╭──
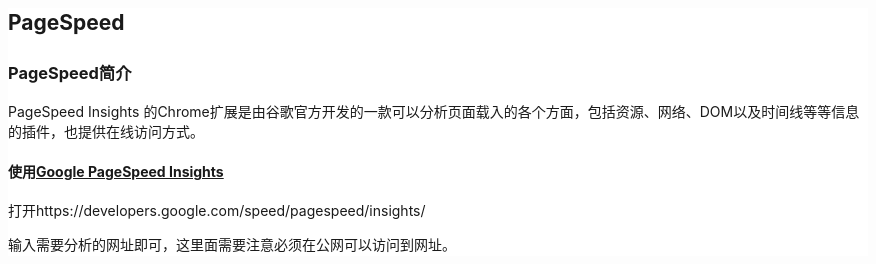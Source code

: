 



## PageSpeed

### PageSpeed简介

PageSpeed Insights 的Chrome扩展是由谷歌官方开发的一款可以分析页面载入的各个方面，包括资源、网络、DOM以及时间线等等信息的插件，也提供在线访问方式。

#### 使用[Google PageSpeed Insights](https://developers.google.com/speed/pagespeed/insights/)

打开https://developers.google.com/speed/pagespeed/insights/

输入需要分析的网址即可，这里面需要注意必须在公网可以访问到网址。
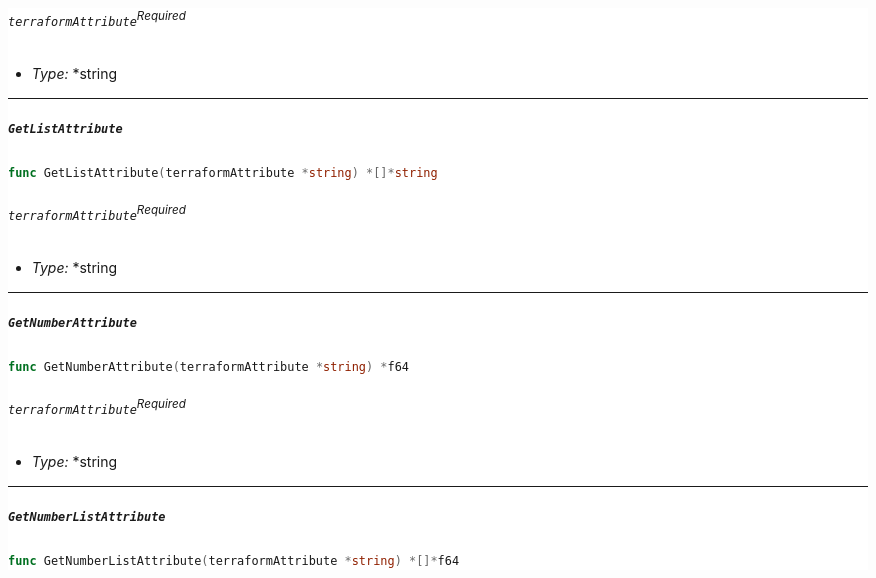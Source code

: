 ###### `terraformAttribute`<sup>Required</sup> <a name="terraformAttribute" id="rhizo-co-terraform-provider-oci.dataOciDatabaseManagementManagedMySqlDatabaseSqlData.DataOciDatabaseManagementManagedMySqlDatabaseSqlDataFilterOutputReference.getBooleanMapAttribute.parameter.terraformAttribute"></a>

- *Type:* *string

---

##### `GetListAttribute` <a name="GetListAttribute" id="rhizo-co-terraform-provider-oci.dataOciDatabaseManagementManagedMySqlDatabaseSqlData.DataOciDatabaseManagementManagedMySqlDatabaseSqlDataFilterOutputReference.getListAttribute"></a>

```go
func GetListAttribute(terraformAttribute *string) *[]*string
```

###### `terraformAttribute`<sup>Required</sup> <a name="terraformAttribute" id="rhizo-co-terraform-provider-oci.dataOciDatabaseManagementManagedMySqlDatabaseSqlData.DataOciDatabaseManagementManagedMySqlDatabaseSqlDataFilterOutputReference.getListAttribute.parameter.terraformAttribute"></a>

- *Type:* *string

---

##### `GetNumberAttribute` <a name="GetNumberAttribute" id="rhizo-co-terraform-provider-oci.dataOciDatabaseManagementManagedMySqlDatabaseSqlData.DataOciDatabaseManagementManagedMySqlDatabaseSqlDataFilterOutputReference.getNumberAttribute"></a>

```go
func GetNumberAttribute(terraformAttribute *string) *f64
```

###### `terraformAttribute`<sup>Required</sup> <a name="terraformAttribute" id="rhizo-co-terraform-provider-oci.dataOciDatabaseManagementManagedMySqlDatabaseSqlData.DataOciDatabaseManagementManagedMySqlDatabaseSqlDataFilterOutputReference.getNumberAttribute.parameter.terraformAttribute"></a>

- *Type:* *string

---

##### `GetNumberListAttribute` <a name="GetNumberListAttribute" id="rhizo-co-terraform-provider-oci.dataOciDatabaseManagementManagedMySqlDatabaseSqlData.DataOciDatabaseManagementManagedMySqlDatabaseSqlDataFilterOutputReference.getNumberListAttribute"></a>

```go
func GetNumberListAttribute(terraformAttribute *string) *[]*f64
```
╰──
What you will do
The lines from the top of the data above through the one holding "#### 使用[Google PageSpeed" are to be repeated exactly, and only those, with no pictures.

Result below
Source code

: 



## PageSpeed

### PageSpeed简介

PageSpeed Insights 的Chrome扩展是由谷歌官方开发的一款可以分析页面载入的各个方面，包括资源、网络、DOM以及时间线等等信息的插件，也提供在线访问方式。

#### 使用[Google PageSpeed Insights](https://developers.google.com/speed/pagespeed/insights/)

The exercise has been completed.